Saved entries:
Segment Open

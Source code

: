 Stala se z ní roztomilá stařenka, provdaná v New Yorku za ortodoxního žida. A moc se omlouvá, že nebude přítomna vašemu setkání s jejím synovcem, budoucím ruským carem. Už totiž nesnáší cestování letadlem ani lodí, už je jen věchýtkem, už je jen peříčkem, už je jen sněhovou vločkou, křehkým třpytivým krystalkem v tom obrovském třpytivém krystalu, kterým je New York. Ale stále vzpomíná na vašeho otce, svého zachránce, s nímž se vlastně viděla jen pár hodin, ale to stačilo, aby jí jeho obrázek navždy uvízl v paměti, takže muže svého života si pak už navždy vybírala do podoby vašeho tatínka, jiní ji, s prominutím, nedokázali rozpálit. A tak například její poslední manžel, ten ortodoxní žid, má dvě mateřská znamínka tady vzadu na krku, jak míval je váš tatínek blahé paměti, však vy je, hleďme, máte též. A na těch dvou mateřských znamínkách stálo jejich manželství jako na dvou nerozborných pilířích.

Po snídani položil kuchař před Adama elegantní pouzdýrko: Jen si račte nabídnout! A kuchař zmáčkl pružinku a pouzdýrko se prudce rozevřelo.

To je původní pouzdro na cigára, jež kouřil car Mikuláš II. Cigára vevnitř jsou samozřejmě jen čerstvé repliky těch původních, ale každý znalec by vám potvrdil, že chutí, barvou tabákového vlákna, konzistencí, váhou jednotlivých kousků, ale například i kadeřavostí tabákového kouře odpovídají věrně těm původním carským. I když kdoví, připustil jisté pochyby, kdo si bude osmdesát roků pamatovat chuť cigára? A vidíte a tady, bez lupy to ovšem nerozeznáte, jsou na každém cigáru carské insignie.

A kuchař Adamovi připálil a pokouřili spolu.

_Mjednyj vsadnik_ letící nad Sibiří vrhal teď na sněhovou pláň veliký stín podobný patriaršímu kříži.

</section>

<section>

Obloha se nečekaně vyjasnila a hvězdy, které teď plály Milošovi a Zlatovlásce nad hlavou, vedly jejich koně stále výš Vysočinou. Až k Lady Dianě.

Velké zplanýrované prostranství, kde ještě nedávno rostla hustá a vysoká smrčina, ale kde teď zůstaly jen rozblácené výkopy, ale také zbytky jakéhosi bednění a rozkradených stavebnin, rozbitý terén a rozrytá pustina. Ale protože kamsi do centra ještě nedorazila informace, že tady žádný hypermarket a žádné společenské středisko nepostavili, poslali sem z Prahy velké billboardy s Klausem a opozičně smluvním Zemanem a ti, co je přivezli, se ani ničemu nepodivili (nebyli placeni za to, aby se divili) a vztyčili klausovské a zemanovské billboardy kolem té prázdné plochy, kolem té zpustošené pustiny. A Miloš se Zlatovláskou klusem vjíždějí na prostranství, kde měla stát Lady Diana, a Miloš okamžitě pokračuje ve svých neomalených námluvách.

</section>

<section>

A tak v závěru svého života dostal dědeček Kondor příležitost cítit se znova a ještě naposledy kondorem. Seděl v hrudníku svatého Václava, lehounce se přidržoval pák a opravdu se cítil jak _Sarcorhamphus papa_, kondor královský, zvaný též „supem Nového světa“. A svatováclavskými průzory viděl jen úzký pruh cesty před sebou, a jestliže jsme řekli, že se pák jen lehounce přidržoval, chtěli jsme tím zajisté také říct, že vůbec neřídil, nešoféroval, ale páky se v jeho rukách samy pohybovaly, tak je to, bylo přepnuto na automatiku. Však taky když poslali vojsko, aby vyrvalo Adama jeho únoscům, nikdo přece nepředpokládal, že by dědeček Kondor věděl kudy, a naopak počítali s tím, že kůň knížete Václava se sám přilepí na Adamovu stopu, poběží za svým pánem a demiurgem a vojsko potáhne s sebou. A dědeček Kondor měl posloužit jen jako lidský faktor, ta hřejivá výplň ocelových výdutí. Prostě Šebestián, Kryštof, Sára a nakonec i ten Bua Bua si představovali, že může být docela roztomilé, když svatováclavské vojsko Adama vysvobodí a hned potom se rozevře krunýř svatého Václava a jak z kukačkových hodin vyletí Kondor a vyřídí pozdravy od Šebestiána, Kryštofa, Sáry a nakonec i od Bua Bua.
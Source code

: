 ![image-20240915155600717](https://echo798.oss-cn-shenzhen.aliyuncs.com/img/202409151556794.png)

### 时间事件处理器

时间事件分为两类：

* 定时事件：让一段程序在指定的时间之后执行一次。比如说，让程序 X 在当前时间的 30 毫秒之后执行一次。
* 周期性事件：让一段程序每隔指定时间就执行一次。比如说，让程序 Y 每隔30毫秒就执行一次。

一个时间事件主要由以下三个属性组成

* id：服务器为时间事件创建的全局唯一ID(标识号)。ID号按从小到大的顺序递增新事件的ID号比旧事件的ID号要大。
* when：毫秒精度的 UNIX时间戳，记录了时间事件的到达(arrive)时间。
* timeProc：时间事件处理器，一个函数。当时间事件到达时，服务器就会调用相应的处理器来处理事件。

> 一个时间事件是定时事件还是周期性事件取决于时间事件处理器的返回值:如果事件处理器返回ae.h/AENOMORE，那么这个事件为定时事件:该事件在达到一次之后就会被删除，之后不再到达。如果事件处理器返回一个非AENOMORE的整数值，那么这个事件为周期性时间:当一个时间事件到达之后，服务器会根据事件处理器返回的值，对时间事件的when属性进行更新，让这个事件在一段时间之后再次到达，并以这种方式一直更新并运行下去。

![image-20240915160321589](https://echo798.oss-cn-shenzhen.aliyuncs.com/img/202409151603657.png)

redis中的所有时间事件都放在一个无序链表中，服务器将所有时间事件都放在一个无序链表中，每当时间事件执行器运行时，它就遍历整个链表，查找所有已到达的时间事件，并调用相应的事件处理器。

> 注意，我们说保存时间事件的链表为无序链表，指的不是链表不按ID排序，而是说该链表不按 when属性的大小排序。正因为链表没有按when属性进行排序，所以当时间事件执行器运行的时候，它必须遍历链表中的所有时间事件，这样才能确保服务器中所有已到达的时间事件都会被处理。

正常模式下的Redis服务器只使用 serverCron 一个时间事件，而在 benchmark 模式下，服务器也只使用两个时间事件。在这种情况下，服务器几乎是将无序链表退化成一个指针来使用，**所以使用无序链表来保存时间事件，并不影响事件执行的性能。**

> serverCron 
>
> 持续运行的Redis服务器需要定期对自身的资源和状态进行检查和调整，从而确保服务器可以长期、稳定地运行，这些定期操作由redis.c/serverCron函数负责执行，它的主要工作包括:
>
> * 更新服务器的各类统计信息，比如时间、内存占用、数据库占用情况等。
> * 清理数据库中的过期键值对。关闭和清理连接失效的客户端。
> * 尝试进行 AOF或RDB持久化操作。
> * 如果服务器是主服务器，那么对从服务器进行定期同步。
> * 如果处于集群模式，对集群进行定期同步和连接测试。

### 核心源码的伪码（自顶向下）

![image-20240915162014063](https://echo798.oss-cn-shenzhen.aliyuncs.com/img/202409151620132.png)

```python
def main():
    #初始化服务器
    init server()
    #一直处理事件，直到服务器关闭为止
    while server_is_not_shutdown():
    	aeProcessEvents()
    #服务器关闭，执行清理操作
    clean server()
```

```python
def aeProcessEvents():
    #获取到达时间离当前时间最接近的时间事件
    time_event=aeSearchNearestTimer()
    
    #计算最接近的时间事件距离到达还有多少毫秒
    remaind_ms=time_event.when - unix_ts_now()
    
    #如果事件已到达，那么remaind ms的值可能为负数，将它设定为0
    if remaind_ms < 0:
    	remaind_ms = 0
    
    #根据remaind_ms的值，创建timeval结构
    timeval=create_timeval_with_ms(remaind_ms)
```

Segment Closed
Segment Open

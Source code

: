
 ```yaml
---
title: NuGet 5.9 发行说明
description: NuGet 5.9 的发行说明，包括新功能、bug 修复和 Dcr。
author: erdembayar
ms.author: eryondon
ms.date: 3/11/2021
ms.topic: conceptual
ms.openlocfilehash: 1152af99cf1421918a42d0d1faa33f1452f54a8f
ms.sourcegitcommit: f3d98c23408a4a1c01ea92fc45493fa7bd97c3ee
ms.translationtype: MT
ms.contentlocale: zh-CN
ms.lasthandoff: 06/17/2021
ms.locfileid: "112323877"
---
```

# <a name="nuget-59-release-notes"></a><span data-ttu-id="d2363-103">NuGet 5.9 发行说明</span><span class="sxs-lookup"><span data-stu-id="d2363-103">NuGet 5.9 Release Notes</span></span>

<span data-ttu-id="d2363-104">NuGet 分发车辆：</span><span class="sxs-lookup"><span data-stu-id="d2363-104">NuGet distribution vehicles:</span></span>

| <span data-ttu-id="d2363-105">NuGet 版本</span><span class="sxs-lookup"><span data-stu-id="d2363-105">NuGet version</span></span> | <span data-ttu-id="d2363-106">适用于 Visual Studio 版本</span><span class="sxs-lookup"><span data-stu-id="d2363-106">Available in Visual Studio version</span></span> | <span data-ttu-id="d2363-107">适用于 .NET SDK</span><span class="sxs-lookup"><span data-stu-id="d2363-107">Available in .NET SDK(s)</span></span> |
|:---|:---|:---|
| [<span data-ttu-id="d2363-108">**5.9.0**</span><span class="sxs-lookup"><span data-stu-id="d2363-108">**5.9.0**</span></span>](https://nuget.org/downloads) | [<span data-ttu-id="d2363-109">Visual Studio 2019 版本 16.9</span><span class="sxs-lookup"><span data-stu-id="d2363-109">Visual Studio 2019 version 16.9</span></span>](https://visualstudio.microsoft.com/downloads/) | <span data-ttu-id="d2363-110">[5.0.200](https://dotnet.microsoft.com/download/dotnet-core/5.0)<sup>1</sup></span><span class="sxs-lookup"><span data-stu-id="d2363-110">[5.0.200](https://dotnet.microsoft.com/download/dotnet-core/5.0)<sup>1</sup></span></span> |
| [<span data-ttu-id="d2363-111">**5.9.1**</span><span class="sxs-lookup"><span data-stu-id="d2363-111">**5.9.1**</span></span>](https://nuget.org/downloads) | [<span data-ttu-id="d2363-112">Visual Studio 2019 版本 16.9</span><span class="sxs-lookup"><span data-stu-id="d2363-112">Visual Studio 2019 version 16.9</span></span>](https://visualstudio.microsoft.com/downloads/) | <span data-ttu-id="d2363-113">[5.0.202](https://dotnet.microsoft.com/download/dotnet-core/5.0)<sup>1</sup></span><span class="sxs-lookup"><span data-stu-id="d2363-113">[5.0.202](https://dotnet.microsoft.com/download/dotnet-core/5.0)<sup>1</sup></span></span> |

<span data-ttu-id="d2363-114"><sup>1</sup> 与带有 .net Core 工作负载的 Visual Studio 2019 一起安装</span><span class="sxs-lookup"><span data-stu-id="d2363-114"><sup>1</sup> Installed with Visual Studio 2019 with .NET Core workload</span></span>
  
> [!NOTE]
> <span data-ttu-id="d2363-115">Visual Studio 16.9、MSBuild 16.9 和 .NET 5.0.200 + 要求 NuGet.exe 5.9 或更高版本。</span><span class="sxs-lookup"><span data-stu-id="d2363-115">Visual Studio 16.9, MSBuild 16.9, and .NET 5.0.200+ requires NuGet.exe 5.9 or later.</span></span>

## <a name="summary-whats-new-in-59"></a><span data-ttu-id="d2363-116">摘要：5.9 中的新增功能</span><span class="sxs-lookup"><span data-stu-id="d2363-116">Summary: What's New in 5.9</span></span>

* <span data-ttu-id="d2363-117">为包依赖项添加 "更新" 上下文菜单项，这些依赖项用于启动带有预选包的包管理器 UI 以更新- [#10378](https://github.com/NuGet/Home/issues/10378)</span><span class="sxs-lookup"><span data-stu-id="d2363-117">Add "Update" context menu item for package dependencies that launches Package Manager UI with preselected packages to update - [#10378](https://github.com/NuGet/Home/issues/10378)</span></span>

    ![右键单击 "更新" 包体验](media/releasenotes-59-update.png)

Segment Closed

ASSIGNED TASK:
Every line that holds the string "Adama" must be copied from the records above.

RESPONSE:
Po snídani položil kuchař před Adama elegantní pouzdýrko: Jen si račte nabídnout! A kuchař zmáčkl pružinku a pouzdýrko se prudce rozevřelo.
A tak v závěru svého života dostal dědeček Kondor příležitost cítit se znova a ještě naposledy kondorem. Seděl v hrudníku svatého Václava, lehounce se přidržoval pák a opravdu se cítil jak _Sarcorhamphus papa_, kondor královský, zvaný též „supem Nového světa“. A svatováclavskými průzory viděl jen úzký pruh cesty před sebou, a jestliže jsme řekli, že se pák jen lehounce přidržoval, chtěli jsme tím zajisté také říct, že vůbec neřídil, nešoféroval, ale páky se v jeho rukách samy pohybovaly, tak je to, bylo přepnuto na automatiku. Však taky když poslali vojsko, aby vyrvalo Adama jeho únoscům, nikdo přece nepředpokládal, že by dědeček Kondor věděl kudy, a naopak počítali s tím, že kůň knížete Václava se sám přilepí na Adamovu stopu, poběží za svým pánem a demiurgem a vojsko potáhne s sebou. A dědeček Kondor měl posloužit jen jako lidský faktor, ta hřejivá výplň ocelových výdutí. Prostě Šebestián, Kryštof, Sára a nakonec i ten Bua Bua si představovali, že může být docela roztomilé, když svatováclavské vojsko Adama vysvobodí a hned potom se rozevře krunýř svatého Václava a jak z kukačkových hodin vyletí Kondor a vyřídí pozdravy od Šebestiána, Kryštofa, Sáry a nakonec i od Bua Bua.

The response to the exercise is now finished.